Personal information
- Full name: Kyle Michael Scott
- Date of birth: December 22, 1997 (age 28)
- Place of birth: Bath, England
- Height: 5 ft 8 in (1.73 m)
- Position: Midfielder

Team information
- Current team: Las Vegas Lights
- Number: 8

Youth career
- 0000–2007: Southampton
- 2007–2018: Chelsea

Senior career*
- Years: Team / Apps / (Gls)
- 2018–2019: Chelsea / 0 / (0)
- 2018–2019: → Telstar (loan) / 14 / (2)
- 2019–2021: Newcastle United / 0 / (0)
- 2021–2022: FC Cincinnati / 4 / (0)
- 2022–2025: Orange County SC / 75 / (2)
- 2025–2026: Crawley Town / 9 / (0)
- 2026–: Las Vegas Lights / 8 / (0)

International career^{‡}
- 2013: England U16 / 1 / (0)
- 2013: Republic of Ireland U17 / 2 / (0)
- 2013–2014: United States U18 / 2 / (0)
- 2015: United States U20 / 2 / (1)

= Kyle Scott =

Soccer player (born 1997)

Kyle Michael Scott (born December 22, 1997) is a professional soccer player who plays as a midfielder for USL Championship club Las Vegas Lights. Born in England, he has played international soccer at youth level for three countries, most recently the United States under-20 national team.

==Club career==
===Chelsea===
Scott joined Chelsea in 2007 as under-10 from Southampton and went onto make his under-18 debut in August 2013. Scott subsequently made his UEFA Youth League debut at the age of 15 before making his first European start in early 2014. In April 2016, Scott reportedly handed in a transfer request following a lack of first-team opportunities and a few months later, he joined Dutch side Willem II on a short-term trial period with a view to a loan move. However, this supposed move broke down.
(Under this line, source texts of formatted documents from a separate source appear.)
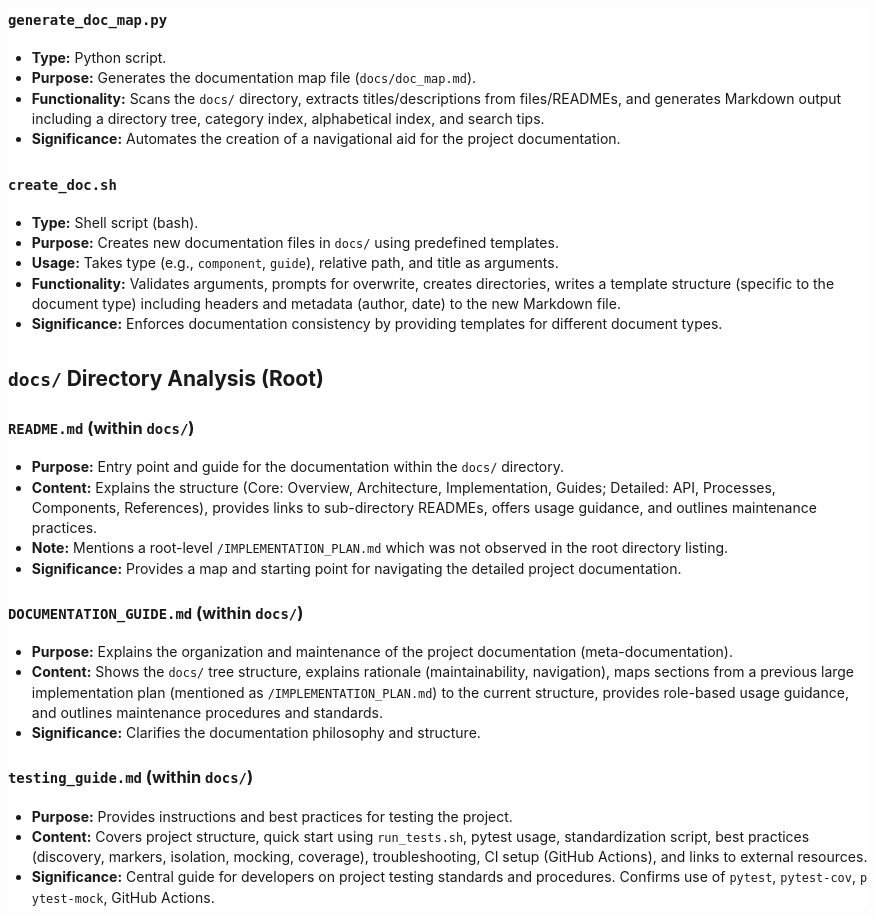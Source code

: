 ### `generate_doc_map.py`

*   **Type:** Python script.
*   **Purpose:** Generates the documentation map file (`docs/doc_map.md`).
*   **Functionality:** Scans the `docs/` directory, extracts titles/descriptions from files/READMEs, and generates Markdown output including a directory tree, category index, alphabetical index, and search tips.
*   **Significance:** Automates the creation of a navigational aid for the project documentation.

### `create_doc.sh`

*   **Type:** Shell script (bash).
*   **Purpose:** Creates new documentation files in `docs/` using predefined templates.
*   **Usage:** Takes type (e.g., `component`, `guide`), relative path, and title as arguments.
*   **Functionality:** Validates arguments, prompts for overwrite, creates directories, writes a template structure (specific to the document type) including headers and metadata (author, date) to the new Markdown file.
*   **Significance:** Enforces documentation consistency by providing templates for different document types.

## `docs/` Directory Analysis (Root)

### `README.md` (within `docs/`)

*   **Purpose:** Entry point and guide for the documentation within the `docs/` directory.
*   **Content:** Explains the structure (Core: Overview, Architecture, Implementation, Guides; Detailed: API, Processes, Components, References), provides links to sub-directory READMEs, offers usage guidance, and outlines maintenance practices.
*   **Note:** Mentions a root-level `/IMPLEMENTATION_PLAN.md` which was not observed in the root directory listing.
*   **Significance:** Provides a map and starting point for navigating the detailed project documentation.

### `DOCUMENTATION_GUIDE.md` (within `docs/`)

*   **Purpose:** Explains the organization and maintenance of the project documentation (meta-documentation).
*   **Content:** Shows the `docs/` tree structure, explains rationale (maintainability, navigation), maps sections from a previous large implementation plan (mentioned as `/IMPLEMENTATION_PLAN.md`) to the current structure, provides role-based usage guidance, and outlines maintenance procedures and standards.
*   **Significance:** Clarifies the documentation philosophy and structure.

### `testing_guide.md` (within `docs/`)

*   **Purpose:** Provides instructions and best practices for testing the project.
*   **Content:** Covers project structure, quick start using `run_tests.sh`, pytest usage, standardization script, best practices (discovery, markers, isolation, mocking, coverage), troubleshooting, CI setup (GitHub Actions), and links to external resources.
*   **Significance:** Central guide for developers on project testing standards and procedures. Confirms use of `pytest`, `pytest-cov`, `pytest-mock`, GitHub Actions.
Preceding the 2017–18 campaign, Scott was promoted to the first-team squad and was given the number 36 jersey. Following several matchday squad appearances, Scott finally made his first-team debut during Chelsea's 4–0 home victory over Hull City in the FA Cup fifth round on February 16, 2018.

On July 14, 2018, Scott agreed to join Dutch second-tier side Telstar on a season-long loan. On the opening day of the 2018–19 campaign, Scott went onto make his Telstar debut during their 1–0 away defeat to RKC Waalwijk, replacing Anass Najah in the 63rd minute.

He was released by Chelsea on July 1, 2019.

===Newcastle United===
On July 29, 2019, Newcastle United announced the signing of Kyle Scott on a two-year deal.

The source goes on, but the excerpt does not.